Rahman Julia, Mondal Md Nazrul Islam, Islam Md Khaled Ben, Hasan Md Al Mehedi
J Integr Bioinform. 2016 Dec 18;13(1):288. doi: 10.2390/biecoll-jib-2016-288.
For the importance of protein subcellular localization in different branches of life science and drug discovery, researchers have focused their attentions on protein subcellular localization prediction. Effective representation of features from protein sequences plays a most vital role in protein subcellular localization prediction specially in case of machine learning techniques. Single feature representation-like pseudo amino acid composition (PseAAC), physiochemical property models (PPM), and amino acid index distribution (AAID) contains insufficient information from protein sequences.
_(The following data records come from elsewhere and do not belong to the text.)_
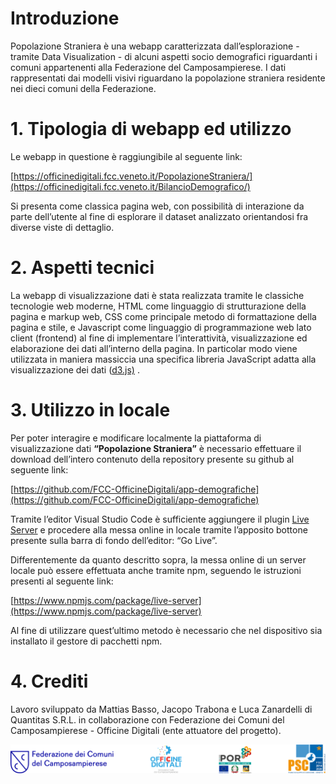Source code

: # Introduzione

Popolazione Straniera è una webapp caratterizzata dall’esplorazione - tramite Data Visualization -  di alcuni aspetti socio demografici riguardanti i comuni appartenenti alla Federazione del Camposampierese. I dati rappresentati dai modelli visivi riguardano la popolazione straniera residente nei dieci comuni della Federazione.


# 1. Tipologia di webapp ed utilizzo

Le webapp in questione è raggiungibile al seguente link: 

[https://officinedigitali.fcc.veneto.it/PopolazioneStraniera/](https://officinedigitali.fcc.veneto.it/BilancioDemografico/)

Si presenta come classica pagina web, con possibilità di interazione da parte dell’utente al fine di esplorare il dataset analizzato orientandosi fra diverse viste di dettaglio.  


# 2. Aspetti tecnici

La webapp di visualizzazione dati è stata realizzata tramite le classiche tecnologie web moderne, HTML come linguaggio di strutturazione della pagina e markup web, CSS come principale metodo di formattazione della pagina e stile, e Javascript come linguaggio di programmazione web lato client (frontend) al fine di implementare l’interattività, visualizzazione ed elaborazione dei dati all’interno della pagina. In particolar modo viene utilizzata in maniera massiccia una specifica libreria JavaScript adatta alla visualizzazione dei dati ([d3.js)](https://d3js.org/) .


# 3. Utilizzo in locale

Per poter interagire e modificare localmente la piattaforma di visualizzazione dati **“Popolazione Straniera”** è necessario effettuare il download dell’intero contenuto della repository presente su github al seguente link:

[https://github.com/FCC-OfficineDigitali/app-demografiche](https://github.com/FCC-OfficineDigitali/app-demografiche)

Tramite l’editor Visual Studio Code è sufficiente aggiungere il plugin [Live Server](https://marketplace.visualstudio.com/items?itemName=ritwickdey.LiveServer) e procedere alla messa online in locale tramite l’apposito bottone presente sulla barra di fondo dell’editor: “Go Live”. 

Differentemente da quanto descritto sopra, la messa online di un server locale può essere effettuata anche tramite npm, seguendo le istruzioni presenti al seguente link:

[https://www.npmjs.com/package/live-server](https://www.npmjs.com/package/live-server)

Al fine di utilizzare quest’ultimo metodo è necessario che nel dispositivo sia installato il gestore di pacchetti npm. 

 


# 4. Crediti

Lavoro sviluppato da Mattias Basso, Jacopo Trabona e Luca Zanardelli di Quantitas S.R.L. in collaborazione con Federazione dei Comuni del Camposampierese - Officine Digitali (ente attuatore del progetto).


![Loghi](PopolazioneStraniera/credits.png)
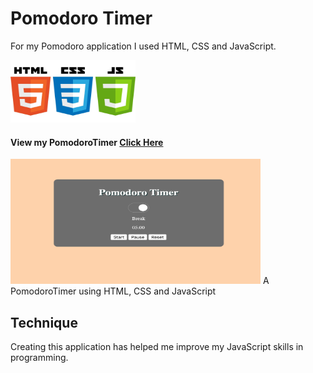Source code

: # Pomodoro Timer

For my Pomodoro application I used HTML, CSS and JavaScript. 

<img src ="language.jpg" width="200" height="100">

#### View my PomodoroTimer [Click Here](https://graceec.github.io/PomodoroTimer/)

<img src ="break.png" width="400" height="200">
A PomodoroTimer using HTML, CSS and JavaScript

## Technique
Creating this application has helped me improve my JavaScript skills in programming. 

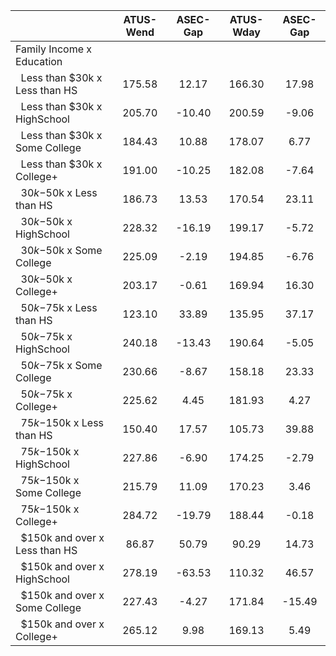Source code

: 
|                      |    ATUS-Wend |     ASEC-Gap |    ATUS-Wday |     ASEC-Gap |
| -------------------- | :----------: | :----------: | :----------: | :----------: |
| Family Income x Education |              |              |              |              |
| &nbsp;&nbsp;Less than $30k x Less than HS |       175.58 |        12.17 |       166.30 |        17.98 |
| &nbsp;&nbsp;Less than $30k x HighSchool |       205.70 |       -10.40 |       200.59 |        -9.06 |
| &nbsp;&nbsp;Less than $30k x Some College |       184.43 |        10.88 |       178.07 |         6.77 |
| &nbsp;&nbsp;Less than $30k x College+ |       191.00 |       -10.25 |       182.08 |        -7.64 |
| &nbsp;&nbsp;$30k-$50k x Less than HS |       186.73 |        13.53 |       170.54 |        23.11 |
| &nbsp;&nbsp;$30k-$50k x HighSchool |       228.32 |       -16.19 |       199.17 |        -5.72 |
| &nbsp;&nbsp;$30k-$50k x Some College |       225.09 |        -2.19 |       194.85 |        -6.76 |
| &nbsp;&nbsp;$30k-$50k x College+ |       203.17 |        -0.61 |       169.94 |        16.30 |
| &nbsp;&nbsp;$50k-$75k x Less than HS |       123.10 |        33.89 |       135.95 |        37.17 |
| &nbsp;&nbsp;$50k-$75k x HighSchool |       240.18 |       -13.43 |       190.64 |        -5.05 |
| &nbsp;&nbsp;$50k-$75k x Some College |       230.66 |        -8.67 |       158.18 |        23.33 |
| &nbsp;&nbsp;$50k-$75k x College+ |       225.62 |         4.45 |       181.93 |         4.27 |
| &nbsp;&nbsp;$75k-$150k x Less than HS |       150.40 |        17.57 |       105.73 |        39.88 |
| &nbsp;&nbsp;$75k-$150k x HighSchool |       227.86 |        -6.90 |       174.25 |        -2.79 |
| &nbsp;&nbsp;$75k-$150k x Some College |       215.79 |        11.09 |       170.23 |         3.46 |
| &nbsp;&nbsp;$75k-$150k x College+ |       284.72 |       -19.79 |       188.44 |        -0.18 |
| &nbsp;&nbsp;$150k and over x Less than HS |        86.87 |        50.79 |        90.29 |        14.73 |
| &nbsp;&nbsp;$150k and over x HighSchool |       278.19 |       -63.53 |       110.32 |        46.57 |
| &nbsp;&nbsp;$150k and over x Some College |       227.43 |        -4.27 |       171.84 |       -15.49 |
| &nbsp;&nbsp;$150k and over x College+ |       265.12 |         9.98 |       169.13 |         5.49 |


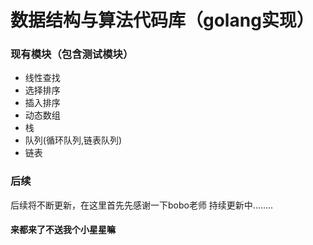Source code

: # 数据结构与算法代码库（golang实现）

### 现有模块（包含测试模块）
* 线性查找
* 选择排序
* 插入排序
* 动态数组
* 栈
* 队列(循环队列,链表队列)
* 链表

### 后续
后续将不断更新，在这里首先先感谢一下bobo老师
持续更新中........
#### 来都来了不送我个小星星嘛
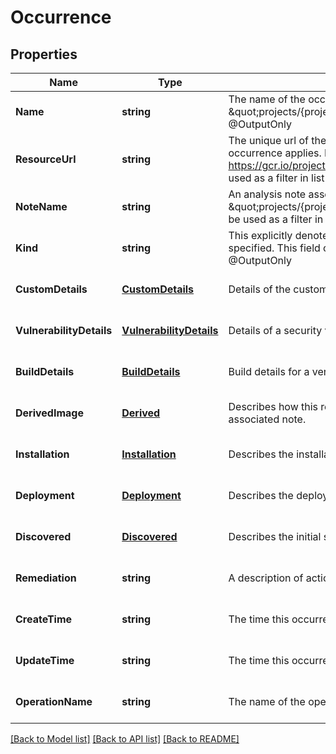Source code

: # Occurrence

## Properties
Name | Type | Description | Notes
------------ | ------------- | ------------- | -------------
**Name** | **string** | The name of the occurrence in the form \&quot;projects/{project_id}/occurrences/{occurrence_id}\&quot; @OutputOnly | [optional] [default to null]
**ResourceUrl** | **string** | The unique url of the image or container for which the occurrence applies. Example: https://gcr.io/project/image@sha256:foo This field can be used as a filter in list requests. | [optional] [default to null]
**NoteName** | **string** | An analysis note associated with this image, in the form \&quot;projects/{project_id}/notes/{note_id}\&quot; This field can be used as a filter in list requests. | [optional] [default to null]
**Kind** | **string** | This explicitly denotes which of the occurrence details is specified. This field can be used as a filter in list requests. @OutputOnly | [optional] [default to null]
**CustomDetails** | [**CustomDetails**](CustomDetails.md) | Details of the custom note. | [optional] [default to null]
**VulnerabilityDetails** | [**VulnerabilityDetails**](VulnerabilityDetails.md) | Details of a security vulnerability note. | [optional] [default to null]
**BuildDetails** | [**BuildDetails**](BuildDetails.md) | Build details for a verifiable build. | [optional] [default to null]
**DerivedImage** | [**Derived**](Derived.md) | Describes how this resource derives from the basis in the associated note. | [optional] [default to null]
**Installation** | [**Installation**](Installation.md) | Describes the installation of a package on the linked resource. | [optional] [default to null]
**Deployment** | [**Deployment**](Deployment.md) | Describes the deployment of an artifact on a runtime. | [optional] [default to null]
**Discovered** | [**Discovered**](Discovered.md) | Describes the initial scan status for this resource. | [optional] [default to null]
**Remediation** | **string** | A description of actions that can be taken to remedy the note | [optional] [default to null]
**CreateTime** | **string** | The time this occurrence was created. @OutputOnly | [optional] [default to null]
**UpdateTime** | **string** | The time this occurrence was last updated. @OutputOnly | [optional] [default to null]
**OperationName** | **string** | The name of the operation that created this note. | [optional] [default to null]

[[Back to Model list]](../v1alpha1/README.md#documentation-for-models) [[Back to API list]](../v1alpha1/README.md#documentation-for-api-endpoints) [[Back to README]](../v1alpha1/README.md)


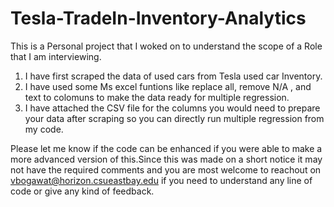 # Tesla-TradeIn-Inventory-Analytics
This is a Personal project that I woked on to understand the scope of a Role that I am interviewing.

1. I have first scraped the data of used cars from Tesla used car Inventory.
2. I have used some Ms excel funtions like replace all, remove N/A , and text to colomuns to make the data ready for multiple regression.
3. I have attached the CSV file for the columns you would need to prepare your data after scraping so you can directly run multiple regression from my code.

Please let me know if the code can be enhanced if you were able to make a more advanced version of this.Since this was made on a short notice it may not
have the required comments and you are most welcome to reachout on vbogawat@horizon.csueastbay.edu if you need to understand any line of code or give any kind of feedback.

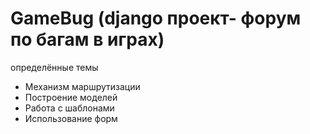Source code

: # GameBug (django проект- форум по багам в играх)
определённые темы
- Механизм маршрутизации
- Построение моделей
- Работа с шаблонами
- Использование форм 

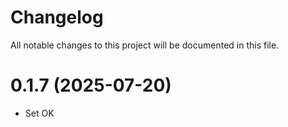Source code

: # Changelog
All notable changes to this project will be documented in this file.


# 0.1.7 (2025-07-20)
- Set OK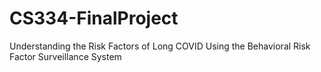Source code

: # CS334-FinalProject
Understanding the Risk Factors of Long COVID Using the Behavioral Risk Factor Surveillance System
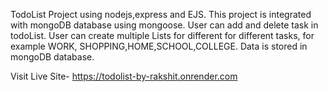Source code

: TodoList Project using nodejs,express and EJS.
This project is integrated with mongoDB database using mongoose.
User can add and delete task in todoList.
User can create multiple Lists for different for different tasks, for example WORK, SHOPPING,HOME,SCHOOL,COLLEGE.
Data is stored in mongoDB database.

Visit Live Site- https://todolist-by-rakshit.onrender.com
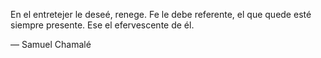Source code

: En el entretejer le deseé, renege. Fe le debe referente, el que quede esté siempre presente. Ese el efervescente de él. 

— Samuel Chamalé

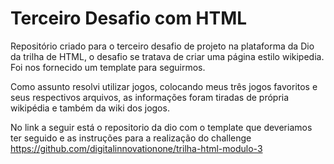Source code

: # Terceiro Desafio com HTML

Repositório criado para o terceiro desafio de projeto na plataforma da Dio da trilha de HTML, o desafio se tratava de criar uma página estilo wikipedia.
Foi nos fornecido um template para seguirmos.

Como assunto resolvi utilizar jogos, colocando meus três jogos favoritos e seus respectivos arquivos, as informações foram tiradas de própria wikipédia e também da wiki dos jogos.

No link a seguir está o repositorio da dio com o template que deveriamos ter seguido e as instruções para a realização do challenge https://github.com/digitalinnovationone/trilha-html-modulo-3
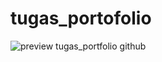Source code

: # tugas_portofolio

![preview tugas_portfolio github](https://github.com/fadiyahputri/tugas_portofolio/assets/112040293/3dcc82b2-f22f-420a-b07b-c885cf4dba93)
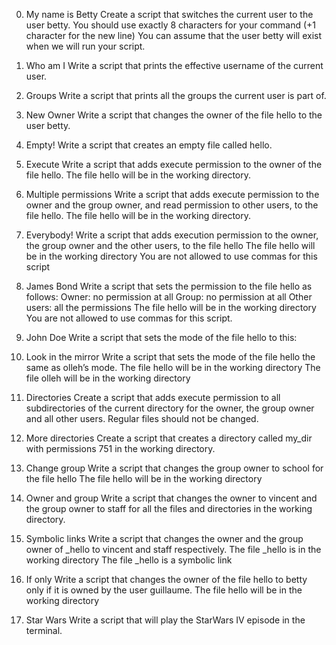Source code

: 0. My name is Betty
	Create a script that switches the current user to the user betty.
	You should use exactly 8 characters for your command (+1 character for the new line)
	You can assume that the user betty will exist when we will run your script.

1. Who am I
	Write a script that prints the effective username of the current user.

2. Groups
	Write a script that prints all the groups the current user is part of.

3. New Owner
	Write a script that changes the owner of the file hello to the user betty.

4. Empty!
	Write a script that creates an empty file called hello.

5. Execute
	Write a script that adds execute permission to the owner of the file hello.
	The file hello will be in the working directory.

6. Multiple permissions
	Write a script that adds execute permission to the owner and the group owner, and read permission to other users, to the file hello.
	The file hello will be in the working directory.

7. Everybody!
	Write a script that adds execution permission to the owner, the group owner and the other users, to the file hello
	The file hello will be in the working directory
	You are not allowed to use commas for this script

8. James Bond
	Write a script that sets the permission to the file hello as follows:
	Owner: no permission at all
	Group: no permission at all
	Other users: all the permissions
	The file hello will be in the working directory You are not allowed to use commas for this script.

9. John Doe
	Write a script that sets the mode of the file hello to this:

10. Look in the mirror
	Write a script that sets the mode of the file hello the same as olleh’s mode.
	The file hello will be in the working directory
	The file olleh will be in the working directory

11. Directories
	Create a script that adds execute permission to all subdirectories of the current directory for the owner, the group owner and all other users.
	Regular files should not be changed.

12. More directories
	Create a script that creates a directory called my_dir with permissions 751 in the working directory.

13. Change group
	Write a script that changes the group owner to school for the file hello
	The file hello will be in the working directory

14. Owner and group
	Write a script that changes the owner to vincent and the group owner to staff for all the files and directories in the working directory.

15. Symbolic links
	Write a script that changes the owner and the group owner of _hello to vincent and staff respectively.
	The file _hello is in the working directory
	The file _hello is a symbolic link

16. If only
	Write a script that changes the owner of the file hello to betty only if it is owned by the user guillaume.
	The file hello will be in the working directory
17.  Star Wars
	Write a script that will play the StarWars IV episode in the terminal. 

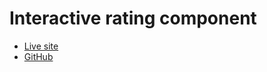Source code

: # Interactive rating component

- [Live site](https://interactive-rating-component-ahj.netlify.app/)
- [GitHub](https://github.com/Akhlak-Hossain-Jim/interactive-rating-component)
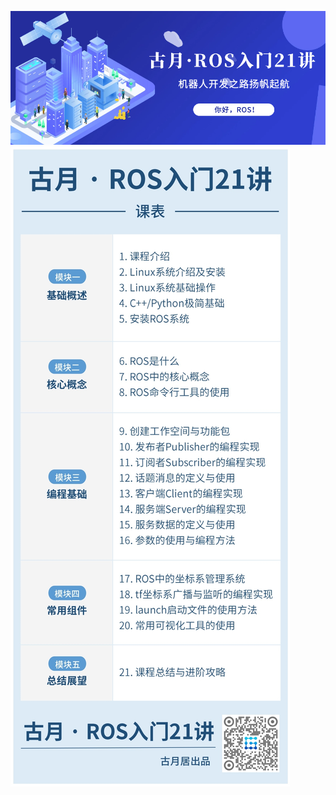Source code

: ![ros_21_tutorials](docs/ros_21_tutorials.png)
![ros_21_tutorials_schedule](docs/ros_21_tutorials_schedule.jpg)
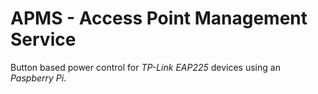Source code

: # APMS - Access Point Management Service 

Button based power control for *TP-Link EAP225* devices using an *Paspberry Pi*.
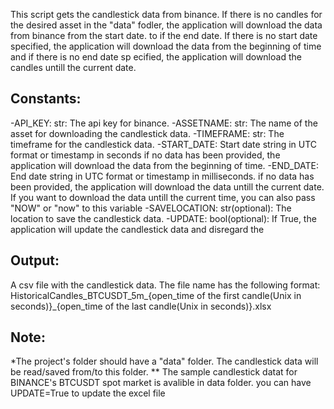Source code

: This script gets the candlestick data from binance. If there is no candles for the desired asset
in the "data" fodler, the application will download the data from binance from the start date. to
if the end date. If there is no start date specified, the application will download the data from
the beginning of time and if there is no end date sp ecified, the application will download the 
candles untill the current date.

Constants:
---------
-API_KEY: str: The api key for binance.
-ASSETNAME: str: The name of the asset for downloading the candlestick data.
-TIMEFRAME: str: The timeframe for the candlestick data.
-START_DATE: Start date string in UTC format or timestamp in seconds if no data has been provided,
    the application will download the data from the beginning of time.
-END_DATE: End date string in UTC format or timestamp in milliseconds. if no data has been provided,
    the application will download the data untill the current date. If you want to download the data
    untill the current time, you can also pass "NOW" or "now" to this variable
-SAVELOCATION: str(optional): The location to save the candlestick data.
-UPDATE: bool(optional): If True, the application will update the candlestick data and disregard the

Output:
-------
A csv file with the candlestick data. The file name has the following format:
HistoricalCandles_BTCUSDT_5m_{open_time of the first candle(Unix in seconds)}_{open_time of the last candle(Unix in seconds)}.xlsx

Note: 
-----
*The project's folder should have a "data" folder. The candlestick data will be read/saved from/to this folder.
** The sample candlestick datat for BINANCE's BTCUSDT spot market is avalible in data folder. you can have UPDATE=True to update the excel file
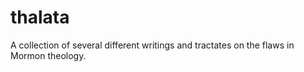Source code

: # thalata
A collection of several different writings and tractates on the flaws in Mormon theology.
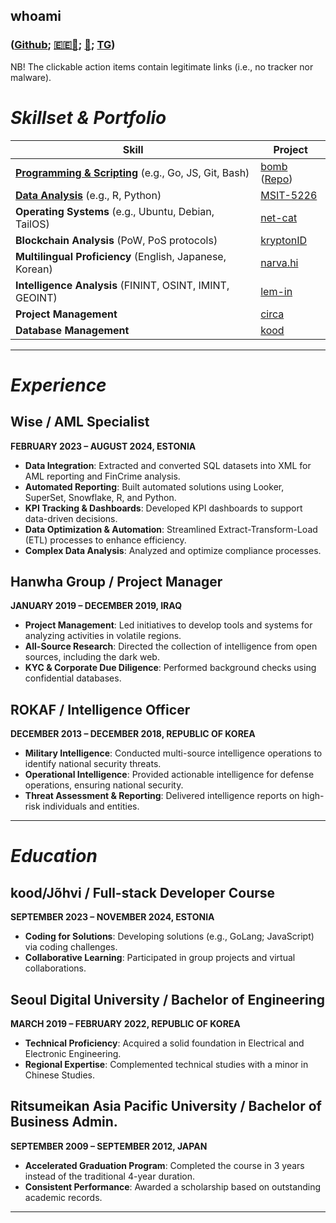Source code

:## whoami
### **([Github](https://github.com/bob-606/); [🇪🇪📲](tel:+37258802547); [📧](mailto:kood@jjl.ch); [TG](https://t.me/musubito))**
NB!  The clickable action items contain legitimate links (i.e., no tracker nor malware). 
# ***Skillset & Portfolio***

| **Skill**                      | **Project**                                                                                 |
|---------------------------------|-------------------------------------------------------------------------------------------------------|
| **[Programming & Scripting](https://github.com/bob-606)** (e.g., Go, JS, Git, Bash) | [bomb](https://bomb.jjl.ch/) ([Repo](https://github.com/bob-606/bomb))
| **[Data Analysis](https://github.com/bob-606)** (e.g., R, Python) | [MSIT-5226](https://github.com/bob-606/MSIT-5226) |
| **Operating Systems** (e.g., Ubuntu, Debian, TailOS)       | [net-cat](https://github.com/bob-606/net-cat)|
| **Blockchain Analysis** (PoW, PoS protocols)  | [kryptonID](https://github.com/deorlovnis/KryptonID/blob/main/kryptonID%20(1).pdf)|
| **Multilingual Proficiency** (English, Japanese, Korean) | [narva.hi](https://www.duolingo.com/profile/narva.hi) |
| **Intelligence Analysis** (FININT, OSINT, IMINT, GEOINT) | [lem-in](https://github.com/bob-606/lem-in)|
| **Project Management**      | [circa](https://circa.jjl.ch/)|
| **Database Management**        | [kood](https://kood.jjl.ch/)|

---

# ***Experience***
## Wise / AML Specialist
**FEBRUARY 2023 – AUGUST 2024, ESTONIA**
- **Data Integration**: Extracted and converted SQL datasets into XML for AML reporting and FinCrime analysis.
- **Automated Reporting**: Built automated solutions using Looker, SuperSet, Snowflake, R, and Python.
- **KPI Tracking & Dashboards**: Developed KPI dashboards to support data-driven decisions.
- **Data Optimization & Automation**: Streamlined Extract-Transform-Load (ETL) processes to enhance efficiency.
- **Complex Data Analysis**: Analyzed and optimize compliance processes.

## Hanwha Group / Project Manager
**JANUARY 2019 – DECEMBER 2019, IRAQ**
- **Project Management**: Led initiatives to develop tools and systems for analyzing activities in volatile regions.
- **All-Source Research**: Directed the collection of intelligence from open sources, including the dark web.
- **KYC & Corporate Due Diligence**: Performed background checks using confidential databases. 

## ROKAF / Intelligence Officer
**DECEMBER 2013 – DECEMBER 2018, REPUBLIC OF KOREA**
- **Military Intelligence**: Conducted multi-source intelligence operations to identify national security threats.
- **Operational Intelligence**: Provided actionable intelligence for defense operations, ensuring national security.
- **Threat Assessment & Reporting**: Delivered intelligence reports on high-risk individuals and entities.

---

# ***Education***
## kood/Jõhvi / Full-stack Developer Course
**SEPTEMBER 2023 – NOVEMBER 2024, ESTONIA**
- **Coding for Solutions**: Developing solutions (e.g., GoLang; JavaScript) via coding challenges.
- **Collaborative Learning**: Participated in group projects and virtual collaborations.

## Seoul Digital University / Bachelor of Engineering
**MARCH 2019 – FEBRUARY 2022, REPUBLIC OF KOREA**
- **Technical Proficiency**: Acquired a solid foundation in Electrical and Electronic Engineering.
- **Regional Expertise**: Complemented technical studies with a minor in Chinese Studies.

## Ritsumeikan Asia Pacific University / Bachelor of Business Admin.
**SEPTEMBER 2009 – SEPTEMBER 2012, JAPAN**
- **Accelerated Graduation Program**: Completed the course in 3 years instead of the traditional 4-year duration.
- **Consistent Performance**: Awarded a scholarship based on outstanding academic records.
---
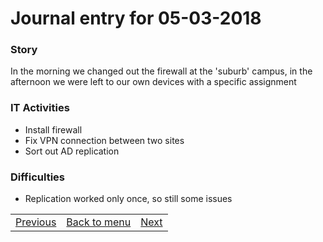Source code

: # Journal entry for 05-03-2018

### Story

In the morning we changed out the firewall at the 'suburb' campus, in the afternoon we were left to our own devices with a specific assignment

### IT Activities

- Install firewall
- Fix VPN connection between two sites
- Sort out AD replication

### Difficulties

- Replication worked only once, so still some issues

<table><tr><td><a href="02-03.html">Previous</a></td><td><a href="../">Back to menu</a></td><td><a href="06-03.html">Next</a></td></tr></table>
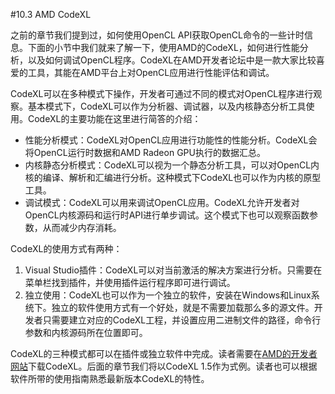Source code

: #10.3 AMD CodeXL

之前的章节我们提到过，如何使用OpenCL API获取OpenCL命令的一些计时信息。下面的小节中我们就来了解一下，使用AMD的CodeXL，如何进行性能分析，以及如何调试OpenCL程序。CodeXL在AMD开发者论坛中是一款大家比较喜爱的工具，其能在AMD平台上对OpenCL应用进行性能评估和调试。

CodeXL可以在多种模式下操作，开发者可通过不同的模式对OpenCL程序进行观察。基本模式下，CodeXL可以作为分析器、调试器，以及内核静态分析工具使用。CodeXL的主要功能在这里进行简答的介绍：

- 性能分析模式：CodeXL对OpenCL应用进行功能性的性能分析。CodeXL会将OpenCL运行时数据和AMD Radeon GPU执行的数据汇总。
- 内核静态分析模式：CodeXL可以视为一个静态分析工具，可以对OpenCL内核的编译、解析和汇编进行分析。这种模式下CodeXL也可以作为内核的原型工具。
- 调试模式：CodeXL可以用来调试OpenCL应用。CodeXL允许开发者对OpenCL内核源码和运行时API进行单步调试。这个模式下也可以观察函数参数，从而减少内存消耗。

CodeXL的使用方式有两种：

1. Visual Studio插件：CodeXL可以对当前激活的解决方案进行分析。只需要在菜单栏找到插件，并使用插件运行程序即可进行调试。
2. 独立使用：CodeXL也可以作为一个独立的软件，安装在Windows和Linux系统下。独立的软件使用方式有一个好处，就是不需要加载那么多的源文件。开发者只需要建立对应的CodeXL工程，并设置应用二进制文件的路径，命令行参数和内核源码所在位置即可。

CodeXL的三种模式都可以在插件或独立软件中完成。读者需要在[AMD的开发者网站](http://developer.amd.com)下载CodeXL。后面的章节我们将以CodeXL 1.5作为式例。读者也可以根据软件所带的使用指南熟悉最新版本CodeXL的特性。

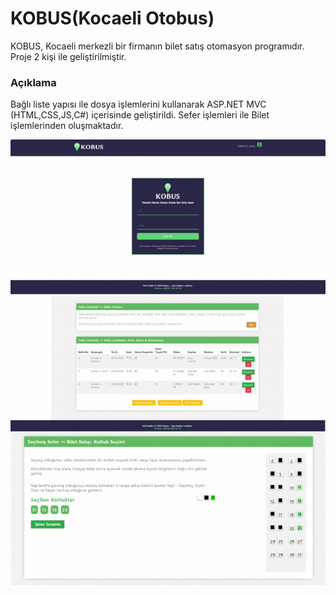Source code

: # KOBUS(Kocaeli Otobus)
KOBUS, Kocaeli merkezli bir firmanın bilet satış otomasyon programıdır. Proje 2 kişi ile geliştirilmiştir.
### Açıklama
Bağlı liste yapısı ile dosya işlemlerini kullanarak ASP.NET MVC (HTML,CSS,JS,C#) içerisinde geliştirildi.
Sefer işlemleri ile Bilet işlemlerinden oluşmaktadır.

![](kobuspng.png)
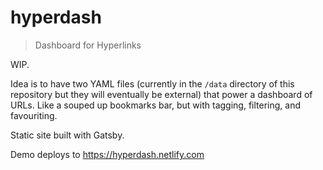 # hyperdash

> Dashboard for Hyperlinks

WIP.

Idea is to have two YAML files (currently in the `/data` directory of this repository but they will eventually be external) that power a dashboard of URLs. Like a souped up bookmarks bar, but with tagging, filtering, and favouriting.

Static site built with Gatsby.

Demo deploys to https://hyperdash.netlify.com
To deal with such problems, we have proposed two feature fusion representations, AAIDPAAC and PPMPAAC, to work with Support Vector Machine classifiers, which fused PseAAC with PPM and AAID accordingly. We have evaluated the performance for both single and fused feature representation of a Gram-negative bacterial dataset. We have got at least 3% more actual accuracy by AAIDPAAC and 2% more locative accuracy by PPMPAAC than single feature representation.
鉴于蛋白质亚细胞定位在生命科学不同分支和药物发现中的重要性,研究人员已将注意力集中在蛋白质亚细胞定位预测上。在蛋白质亚细胞定位预测中,特别是在机器学习技术的情况下,从蛋白质序列中有效提取特征起着至关重要的作用。单一特征表示,如伪氨基酸组成(PseAAC)、物理化学性质模型(PPM)和氨基酸指数分布(AAID),包含的蛋白质序列信息不足。为了解决这些问题,我们提出了两种特征融合表示方法,即AAIDPAAC和PPMPAAC,并将其与支持向量机分类器配合使用,它们分别将PseAAC与PPM和AAID进行了融合。我们评估了革兰氏阴性细菌数据集的单一特征表示和融合特征表示的性能。与单一特征表示相比,AAIDPAAC的实际准确率至少提高了3%,PPMPAAC的定位准确率提高了2%。